─── RECORD EXTRACTS
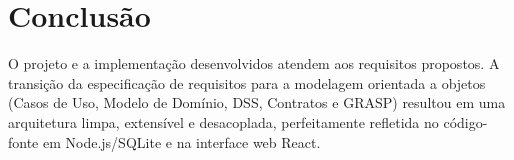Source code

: \documentclass[12pt]{article}
\begin{document}
\section{Conclusão}

O projeto e a implementação desenvolvidos atendem aos requisitos propostos. A transição da especificação de requisitos para a modelagem orientada a objetos (Casos de Uso, Modelo de Domínio, DSS, Contratos e GRASP) resultou em uma arquitetura limpa, extensível e desacoplada, perfeitamente refletida no código-fonte em Node.js/SQLite e na interface web React.



\end{document}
──────
§ **PROBLEM STATEMENT**
Everything in the records must be returned exactly, except the pictures.

§ **YOUR RESPONSE**
Source code

: \documentclass[12pt]{article}
\begin{document}
\section{Conclusão}

O projeto e a implementação desenvolvidos atendem aos requisitos propostos. A transição da especificação de requisitos para a modelagem orientada a objetos (Casos de Uso, Modelo de Domínio, DSS, Contratos e GRASP) resultou em uma arquitetura limpa, extensível e desacoplada, perfeitamente refletida no código-fonte em Node.js/SQLite e na interface web React.



\end{document}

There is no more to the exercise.